Work to complete:
Find every line below with the word "исследованиями". Then give only how many there are.

Data to process:
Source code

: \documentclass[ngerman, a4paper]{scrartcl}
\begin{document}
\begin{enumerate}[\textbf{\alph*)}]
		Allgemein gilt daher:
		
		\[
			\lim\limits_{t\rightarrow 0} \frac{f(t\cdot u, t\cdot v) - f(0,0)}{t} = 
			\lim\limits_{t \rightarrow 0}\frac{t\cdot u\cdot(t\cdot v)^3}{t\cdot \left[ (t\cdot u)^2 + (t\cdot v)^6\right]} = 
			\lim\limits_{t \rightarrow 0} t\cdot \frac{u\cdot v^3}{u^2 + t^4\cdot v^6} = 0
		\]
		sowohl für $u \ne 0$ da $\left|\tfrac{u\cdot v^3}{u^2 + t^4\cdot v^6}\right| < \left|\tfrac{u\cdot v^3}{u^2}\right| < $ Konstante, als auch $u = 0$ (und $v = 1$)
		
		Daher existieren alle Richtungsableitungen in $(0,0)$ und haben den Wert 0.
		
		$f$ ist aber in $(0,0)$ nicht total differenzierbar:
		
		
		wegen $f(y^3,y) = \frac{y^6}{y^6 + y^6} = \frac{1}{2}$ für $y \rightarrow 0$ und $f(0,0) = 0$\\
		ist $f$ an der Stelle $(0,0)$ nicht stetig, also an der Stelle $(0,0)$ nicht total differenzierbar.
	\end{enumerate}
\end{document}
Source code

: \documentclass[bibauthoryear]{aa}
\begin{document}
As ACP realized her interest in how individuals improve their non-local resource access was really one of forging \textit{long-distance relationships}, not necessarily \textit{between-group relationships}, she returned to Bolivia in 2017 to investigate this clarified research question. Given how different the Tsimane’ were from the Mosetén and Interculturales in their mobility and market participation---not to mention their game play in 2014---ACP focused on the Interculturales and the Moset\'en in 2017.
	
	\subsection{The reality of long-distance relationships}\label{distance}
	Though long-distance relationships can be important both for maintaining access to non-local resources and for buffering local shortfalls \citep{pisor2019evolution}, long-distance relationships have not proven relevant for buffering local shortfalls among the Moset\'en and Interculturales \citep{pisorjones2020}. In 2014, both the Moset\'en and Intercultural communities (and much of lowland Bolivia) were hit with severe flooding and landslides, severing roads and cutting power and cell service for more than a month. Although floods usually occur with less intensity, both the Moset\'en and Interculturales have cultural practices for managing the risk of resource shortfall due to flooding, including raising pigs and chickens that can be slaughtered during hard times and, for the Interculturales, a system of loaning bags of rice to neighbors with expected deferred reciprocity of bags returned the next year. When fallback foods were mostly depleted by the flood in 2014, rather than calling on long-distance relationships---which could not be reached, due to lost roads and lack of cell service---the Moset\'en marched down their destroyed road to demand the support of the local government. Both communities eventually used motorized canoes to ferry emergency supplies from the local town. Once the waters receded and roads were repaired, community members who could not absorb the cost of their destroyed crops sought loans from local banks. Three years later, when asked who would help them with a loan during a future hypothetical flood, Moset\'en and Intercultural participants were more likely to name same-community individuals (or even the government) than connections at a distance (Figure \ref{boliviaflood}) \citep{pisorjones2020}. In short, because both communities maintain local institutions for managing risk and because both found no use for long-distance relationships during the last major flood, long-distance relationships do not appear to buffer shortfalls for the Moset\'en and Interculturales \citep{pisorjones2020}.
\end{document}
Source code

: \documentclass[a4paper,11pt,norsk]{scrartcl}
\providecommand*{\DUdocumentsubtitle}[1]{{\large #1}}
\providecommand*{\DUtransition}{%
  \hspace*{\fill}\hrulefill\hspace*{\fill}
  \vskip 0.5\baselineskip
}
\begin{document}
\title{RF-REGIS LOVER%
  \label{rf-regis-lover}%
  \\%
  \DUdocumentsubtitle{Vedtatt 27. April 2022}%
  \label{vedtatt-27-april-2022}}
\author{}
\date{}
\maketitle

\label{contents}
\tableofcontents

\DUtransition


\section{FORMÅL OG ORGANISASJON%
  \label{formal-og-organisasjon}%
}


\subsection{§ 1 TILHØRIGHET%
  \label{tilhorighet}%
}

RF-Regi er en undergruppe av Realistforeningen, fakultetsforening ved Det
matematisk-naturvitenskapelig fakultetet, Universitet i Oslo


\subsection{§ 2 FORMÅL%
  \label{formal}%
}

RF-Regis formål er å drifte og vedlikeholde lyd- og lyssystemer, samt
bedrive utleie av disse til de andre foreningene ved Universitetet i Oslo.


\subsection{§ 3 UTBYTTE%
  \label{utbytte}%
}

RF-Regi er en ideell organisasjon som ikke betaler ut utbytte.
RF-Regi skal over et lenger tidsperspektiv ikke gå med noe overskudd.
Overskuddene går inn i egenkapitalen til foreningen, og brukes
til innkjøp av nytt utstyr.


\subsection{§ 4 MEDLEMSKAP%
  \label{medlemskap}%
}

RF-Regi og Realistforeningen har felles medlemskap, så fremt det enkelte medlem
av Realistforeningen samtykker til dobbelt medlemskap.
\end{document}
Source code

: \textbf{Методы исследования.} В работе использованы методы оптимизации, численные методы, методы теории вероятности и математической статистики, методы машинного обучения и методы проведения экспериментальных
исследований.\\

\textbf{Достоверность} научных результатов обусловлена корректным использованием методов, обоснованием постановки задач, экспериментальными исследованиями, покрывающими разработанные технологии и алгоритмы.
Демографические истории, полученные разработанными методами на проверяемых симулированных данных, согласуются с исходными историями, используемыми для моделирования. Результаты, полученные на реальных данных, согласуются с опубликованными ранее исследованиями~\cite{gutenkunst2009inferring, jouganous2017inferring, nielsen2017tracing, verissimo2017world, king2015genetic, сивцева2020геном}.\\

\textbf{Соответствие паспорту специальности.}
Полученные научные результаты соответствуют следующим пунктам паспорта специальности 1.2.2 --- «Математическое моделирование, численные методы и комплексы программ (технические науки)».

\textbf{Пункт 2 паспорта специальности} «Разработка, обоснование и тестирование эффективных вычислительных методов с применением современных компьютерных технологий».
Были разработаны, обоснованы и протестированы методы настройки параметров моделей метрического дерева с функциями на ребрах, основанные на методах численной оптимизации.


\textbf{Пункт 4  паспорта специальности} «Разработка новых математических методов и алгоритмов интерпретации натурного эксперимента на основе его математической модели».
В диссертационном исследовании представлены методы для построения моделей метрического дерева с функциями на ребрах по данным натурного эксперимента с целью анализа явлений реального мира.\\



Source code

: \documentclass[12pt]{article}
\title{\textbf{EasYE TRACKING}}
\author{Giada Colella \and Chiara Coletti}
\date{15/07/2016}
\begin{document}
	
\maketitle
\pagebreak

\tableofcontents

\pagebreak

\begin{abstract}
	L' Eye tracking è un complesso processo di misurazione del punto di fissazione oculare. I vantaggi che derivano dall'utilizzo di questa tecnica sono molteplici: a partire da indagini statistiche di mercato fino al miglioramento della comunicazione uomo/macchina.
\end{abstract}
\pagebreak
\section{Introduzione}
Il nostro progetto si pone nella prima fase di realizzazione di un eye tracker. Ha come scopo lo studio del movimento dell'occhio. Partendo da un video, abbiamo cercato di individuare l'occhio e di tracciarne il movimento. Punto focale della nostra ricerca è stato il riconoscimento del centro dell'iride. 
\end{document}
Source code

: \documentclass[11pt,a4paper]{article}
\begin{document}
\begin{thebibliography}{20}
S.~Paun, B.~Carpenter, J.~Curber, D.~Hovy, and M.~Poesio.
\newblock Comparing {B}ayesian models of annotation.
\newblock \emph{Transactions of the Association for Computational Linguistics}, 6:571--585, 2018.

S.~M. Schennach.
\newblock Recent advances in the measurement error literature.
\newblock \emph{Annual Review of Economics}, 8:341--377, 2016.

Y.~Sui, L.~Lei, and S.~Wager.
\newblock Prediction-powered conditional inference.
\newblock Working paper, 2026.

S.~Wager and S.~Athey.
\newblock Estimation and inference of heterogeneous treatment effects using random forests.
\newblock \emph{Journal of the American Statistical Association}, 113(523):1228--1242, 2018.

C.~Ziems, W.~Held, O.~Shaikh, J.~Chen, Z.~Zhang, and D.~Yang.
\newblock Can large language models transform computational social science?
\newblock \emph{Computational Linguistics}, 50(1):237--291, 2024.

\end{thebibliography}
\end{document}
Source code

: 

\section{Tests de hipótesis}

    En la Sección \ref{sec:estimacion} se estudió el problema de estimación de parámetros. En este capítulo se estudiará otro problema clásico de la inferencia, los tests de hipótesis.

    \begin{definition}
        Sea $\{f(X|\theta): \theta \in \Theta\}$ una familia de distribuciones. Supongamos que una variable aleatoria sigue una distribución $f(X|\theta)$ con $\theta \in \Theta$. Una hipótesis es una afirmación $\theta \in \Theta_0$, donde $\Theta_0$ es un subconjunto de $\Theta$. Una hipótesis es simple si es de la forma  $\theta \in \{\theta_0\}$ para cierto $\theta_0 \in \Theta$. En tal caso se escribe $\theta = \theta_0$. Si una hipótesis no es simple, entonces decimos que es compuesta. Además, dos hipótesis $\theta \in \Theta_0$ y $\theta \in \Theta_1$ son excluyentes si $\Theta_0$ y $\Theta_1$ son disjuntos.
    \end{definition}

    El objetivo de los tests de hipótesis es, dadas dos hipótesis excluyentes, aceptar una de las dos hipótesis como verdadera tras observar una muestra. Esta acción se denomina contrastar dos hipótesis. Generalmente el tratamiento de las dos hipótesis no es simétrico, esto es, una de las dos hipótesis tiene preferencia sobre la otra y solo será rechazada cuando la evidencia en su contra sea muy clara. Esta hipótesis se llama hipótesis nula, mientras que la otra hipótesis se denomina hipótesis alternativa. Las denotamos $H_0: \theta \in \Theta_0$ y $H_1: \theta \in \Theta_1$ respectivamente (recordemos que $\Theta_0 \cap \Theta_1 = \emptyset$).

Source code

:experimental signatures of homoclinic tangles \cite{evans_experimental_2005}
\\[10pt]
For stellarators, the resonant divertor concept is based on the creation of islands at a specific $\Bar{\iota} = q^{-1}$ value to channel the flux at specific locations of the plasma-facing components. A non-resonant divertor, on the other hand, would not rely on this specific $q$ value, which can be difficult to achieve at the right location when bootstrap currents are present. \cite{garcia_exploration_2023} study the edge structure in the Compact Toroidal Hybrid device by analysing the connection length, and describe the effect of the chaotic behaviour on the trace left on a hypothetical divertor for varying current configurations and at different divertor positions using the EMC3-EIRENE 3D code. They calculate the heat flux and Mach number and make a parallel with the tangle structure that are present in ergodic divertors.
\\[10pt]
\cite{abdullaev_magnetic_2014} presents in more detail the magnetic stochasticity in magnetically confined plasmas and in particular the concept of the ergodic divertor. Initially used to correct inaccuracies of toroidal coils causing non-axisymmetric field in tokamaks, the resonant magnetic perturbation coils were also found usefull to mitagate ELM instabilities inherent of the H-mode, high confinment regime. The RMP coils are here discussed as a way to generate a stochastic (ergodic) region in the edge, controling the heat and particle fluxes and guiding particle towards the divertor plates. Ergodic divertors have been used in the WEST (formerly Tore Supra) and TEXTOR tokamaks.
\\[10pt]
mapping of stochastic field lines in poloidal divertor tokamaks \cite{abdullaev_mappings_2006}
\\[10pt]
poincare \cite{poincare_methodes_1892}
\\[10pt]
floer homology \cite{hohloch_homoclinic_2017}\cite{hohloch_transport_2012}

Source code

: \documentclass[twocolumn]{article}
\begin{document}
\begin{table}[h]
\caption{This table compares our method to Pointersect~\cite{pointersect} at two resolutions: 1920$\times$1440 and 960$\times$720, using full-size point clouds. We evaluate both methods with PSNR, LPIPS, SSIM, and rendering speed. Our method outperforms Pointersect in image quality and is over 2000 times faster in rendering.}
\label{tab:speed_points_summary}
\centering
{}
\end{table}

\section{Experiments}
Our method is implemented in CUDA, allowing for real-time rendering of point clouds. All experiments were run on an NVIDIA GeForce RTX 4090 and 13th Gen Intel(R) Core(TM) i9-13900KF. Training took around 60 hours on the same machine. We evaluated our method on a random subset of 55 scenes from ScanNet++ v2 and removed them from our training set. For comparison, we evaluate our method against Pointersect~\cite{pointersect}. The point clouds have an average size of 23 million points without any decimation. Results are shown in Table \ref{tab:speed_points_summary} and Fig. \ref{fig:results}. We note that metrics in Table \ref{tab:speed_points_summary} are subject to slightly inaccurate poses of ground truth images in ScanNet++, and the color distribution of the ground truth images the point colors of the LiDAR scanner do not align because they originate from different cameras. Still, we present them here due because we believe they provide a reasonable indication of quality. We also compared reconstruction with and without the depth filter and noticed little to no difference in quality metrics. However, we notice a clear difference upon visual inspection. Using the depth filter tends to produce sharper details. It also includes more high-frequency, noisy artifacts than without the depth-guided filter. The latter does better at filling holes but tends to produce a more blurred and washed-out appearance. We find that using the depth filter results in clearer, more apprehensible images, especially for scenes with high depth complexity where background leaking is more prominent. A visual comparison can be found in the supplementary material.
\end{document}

Answer area:
2